Due to increasing digitization and economic growth, the volume of data at rest and in motion continues to grow exponentially. As this volume increases, and as more customers and services move to the cloud, the need for security becomes paramount. That is why data is cryptographically protected while moving over the network and while at rest in storage. Since these cryptographic security operations can be computationally intensive, 3rd generation Intel® Xeon® processors come with an instruction set that's based on Intel® Advanced Vector Extensions (Intel® AVX-512) for increased speed.

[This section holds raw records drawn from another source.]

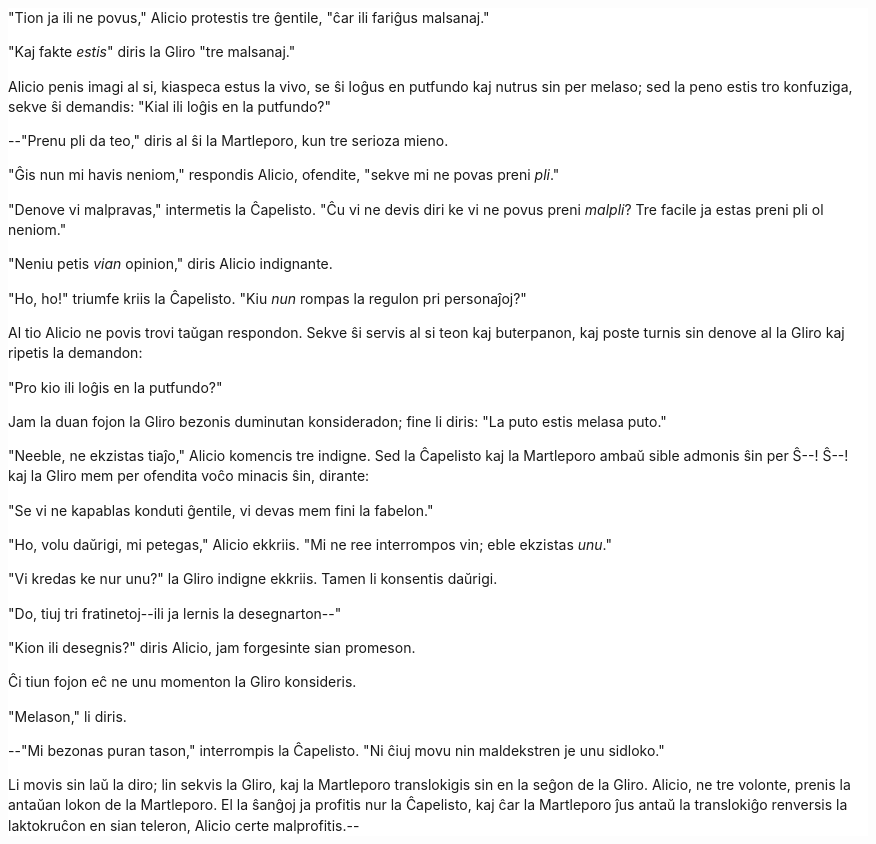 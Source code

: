 "Tion ja ili ne povus," Alicio protestis tre ĝentile, "ĉar ili
fariĝus malsanaj."

"Kaj fakte _estis_" diris la Gliro "tre malsanaj."

Alicio penis imagi al si, kiaspeca estus la vivo, se ŝi loĝus en
putfundo kaj nutrus sin per melaso; sed la peno estis tro konfuziga,
sekve ŝi demandis: "Kial ili loĝis en la putfundo?"

--"Prenu pli da teo," diris al ŝi la Martleporo, kun tre serioza
mieno.

"Ĝis nun mi havis neniom," respondis Alicio, ofendite, "sekve mi ne
povas preni _pli_."

"Denove vi malpravas," intermetis la Ĉapelisto. "Ĉu vi ne devis
diri ke vi ne povus preni _malpli_? Tre facile ja estas preni pli ol
neniom."

"Neniu petis _vian_ opinion," diris Alicio indignante.

"Ho, ho!" triumfe kriis la Ĉapelisto. "Kiu _nun_ rompas la regulon
pri personaĵoj?"

Al tio Alicio ne povis trovi taŭgan respondon. Sekve ŝi servis al
si teon kaj buterpanon, kaj poste turnis sin denove al la Gliro kaj
ripetis la demandon:

"Pro kio ili loĝis en la putfundo?"

Jam la duan fojon la Gliro bezonis duminutan konsideradon; fine li
diris: "La puto estis melasa puto."

"Neeble, ne ekzistas tiaĵo," Alicio komencis tre indigne. Sed la
Ĉapelisto kaj la Martleporo ambaŭ sible admonis ŝin per Ŝ--!
Ŝ--! kaj la Gliro mem per ofendita voĉo minacis ŝin, dirante:

"Se vi ne kapablas konduti ĝentile, vi devas mem fini la fabelon."

"Ho, volu daŭrigi, mi petegas," Alicio ekkriis. "Mi ne ree
interrompos vin; eble ekzistas _unu_."

"Vi kredas ke nur unu?" la Gliro indigne ekkriis. Tamen li konsentis
daŭrigi.

"Do, tiuj tri fratinetoj--ili ja lernis la desegnarton--"

"Kion ili desegnis?" diris Alicio, jam forgesinte sian promeson.

Ĉi tiun fojon eĉ ne unu momenton la Gliro konsideris.

"Melason," li diris.

--"Mi bezonas puran tason," interrompis la Ĉapelisto. "Ni ĉiuj movu
nin maldekstren je unu sidloko."

Li movis sin laŭ la diro; lin sekvis la Gliro, kaj la Martleporo
translokigis sin en la seĝon de la Gliro. Alicio, ne tre volonte,
prenis la antaŭan lokon de la Martleporo. El la ŝanĝoj ja
profitis nur la Ĉapelisto, kaj ĉar la Martleporo ĵus antaŭ la
translokiĝo renversis la laktokruĉon en sian teleron, Alicio certe
malprofitis.--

Intel AVX-512 is an instruction set that can accelerate performance. It uses CPU registers that are 512 bits wide to pack multiple operations into one CPU clock cycle.1
New Cryptographic CPU Instructions in 3rd Generation Intel® Xeon® Processors
Cryptographic algorithms are generally classified as asymmetric, symmetric, or hash based. With time, as the need for security increases, so does the need for newer and stronger cryptographic protocols. This leads to newer and stronger asymmetric algorithms like Elliptic Curve X25519 and an increase in key size for symmetric algorithms for the Advanced Encryption Standard (AES). The new cryptographic instructions help accelerate these operations. For example:
- Integer fused multiply add (IFMA) instructions accelerate public key cryptography by using Intel AVX-512 registers to multiply and add large numbers in a single operation to increase the speed of asymmetric algorithms like RSA and elliptic curve cryptography.
- Vectorized AES instructions and “carry-less” multiplication instructions accelerate symmetric algorithms like AES.
- Secure hash algorithmic (SHA) extension instructions accelerate secure hash algorithms that are used to generate random numbers (especially for transport layer security [TLS] handshakes in HTTPS connections).2
Software Stack that Enables Cryptographic New Instructions from Intel
On Linux*, Intel provides software libraries that allow applications to take advantage of these cryptographic operations. Using a multibuffer technique, multiple independent data buffers can be processed in parallel (asynchronously) with the CPU instructions previously mentioned.
Nearly 80% of all web traffic uses HTTPS, which is also referred to as HTTP over transport layer security (TLS) or Secure Sockets Layer (SSL), for secure networking on the internet.3 HTTPS is now prevalent in browsers used in phones, tablets, and cars, due to the broad use of Representational State Transfer (REST) APIs in distributed applications and microservices. We're specifically speaking about the acceleration of cryptographic operations in HTTPS traffic for web applications. An HTTPS web transaction typically involves:
- A TLS handshake that uses asymmetric cryptographic operations
- Data exchange that uses the symmetric cryptographic operation
- Random-number generation that uses SHA operations.
For example, the asynchronous NGINX* web server queues up multiple requests that are passed down to the TLS library stack as shown in the following figure. OpenSSL* can handle these requests asynchronously and hands them off to a crypto provider plug-in called Intel® QuickAssist Technology (Intel® QAT) engine that supports:
- Asymmetric encryption algorithms like RSA and ECDH via the crypto multibuffer library
- Symmetric operations via the IPSec multibuffer library4 as shown in Figure 1.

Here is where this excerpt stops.